February 5, 2026 FinTech , Engineering 2 min read

Market data feeds are the lifeblood of any trading system. A single stock exchange can produce 500K+ price updates per second during peak hours, and your pipeline must process, normalize, and distribute these updates with minimal latency.

We built a market data pipeline in C++ that processes 500K+ ticks per second with average latency under 200 microseconds. Here’s how.

Exchange Feed → Packet Capture → Protocol Decode → Normalization → Distribution → Subscribers
                 (< 50μs)          (< 80μs)          (< 40μs)       (< 30μs)

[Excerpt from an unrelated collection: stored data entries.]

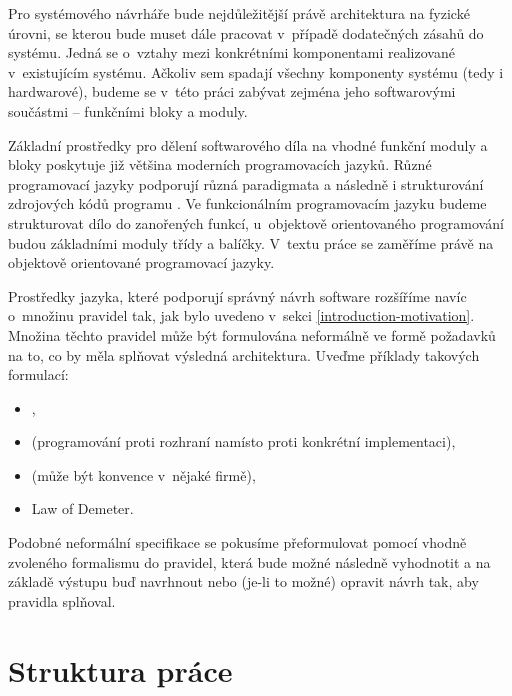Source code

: Pro systémového návrháře bude nejdůležitější právě architektura na fyzické úrovni, se kterou bude muset dále pracovat v~případě dodatečných zásahů do systému. Jedná se o~vztahy mezi konkrétními komponentami realizované v~existujícím systému. Ačkoliv sem spadají všechny komponenty systému (tedy i hardwarové), budeme se v~této práci zabývat zejména jeho softwarovými součástmi -- funkčními bloky a moduly.

Základní prostředky pro dělení softwarového díla na vhodné funkční moduly a bloky poskytuje již většina moderních programovacích jazyků. Různé programovací jazyky podporují různá paradigmata a následně i strukturování zdrojových kódů programu \cite{wiki:programming_paradigm}. Ve funkcionálním programovacím jazyku budeme strukturovat dílo do zanořených funkcí, u~objektově orientovaného programování budou základními moduly třídy a balíčky. V~textu práce se zaměříme právě na objektově orientované programovací jazyky.

Prostředky jazyka, které podporují správný návrh software rozšíříme navíc o~množinu pravidel tak, jak bylo uvedeno v~sekci \ref{introduction-motivation}. Množina těchto pravidel může být formulována neformálně ve formě požadavků na to, co by měla splňovat výsledná architektura. Uveďme příklady takových formulací:

\begin{itemize}
\item {},
\item {} (programování proti rozhraní namísto proti konkrétní implementaci),
\item {} (může být konvence v~nějaké firmě),
\item Law of Demeter.
\end{itemize}

Podobné neformální specifikace se pokusíme přeformulovat pomocí vhodně zvoleného formalismu do pravidel, která bude možné následně vyhodnotit a na základě výstupu buď navrhnout nebo (je-li to možné) opravit návrh tak, aby pravidla splňoval.

\section{Struktura práce}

Each stage is optimized for throughput and latency. The entire pipeline runs on a single server with kernel-bypass networking.

Standard Linux networking adds 10-50μs of latency per packet due to kernel context switches. We use DPDK (Data Plane Development Kit) to bypass the kernel entirely:

#include <rte_ethdev.h>
#include <rte_mbuf.h>

class MarketDataReceiver {
    struct rte_mempool* mb_pool;
    uint16_t port_id;

public:
    MarketDataReceiver(uint16_t port) : port_id(port) {
        // Allocate mbuf pool for packet buffers
        mb_pool = rte_pktmbuf_pool_create("mb_pool", 65536, 256, 0,
                                          RTE_MBUF_DEFAULT_BUF_SIZE,
                                          rte_socket_id());

        // Configure Ethernet device
        struct rte_eth_conf port_conf = {};
        rte_eth_dev_configure(port_id, 1, 0, &port_conf);

        // Allocate RX queue
        rte_eth_rx_queue_setup(port_id, 0, 1024, rte_socket_id(),
                               nullptr, mb_pool);
        rte_eth_dev_start(port_id);
    }

    void process_packets(PacketHandler& handler) {
        struct rte_mbuf* bufs[BURST_SIZE];
        uint16_t nb_rx = rte_eth_rx_burst(port_id, 0, bufs, BURST_SIZE);

        for (uint16_t i = 0; i < nb_rx; i++) {
            void* data = rte_pktmbuf_mtod(bufs[i], void*);
            uint16_t len = rte_pktmbuf_data_len(bufs[i]);

            handler.process(data, len);
            rte_pktmbuf_free(bufs[i]);
        }
    }
};

DPDK polls the NIC directly from user space, eliminating kernel context switches and interrupt overhead. This alone reduces per-packet latency from ~30μs to ~2μs.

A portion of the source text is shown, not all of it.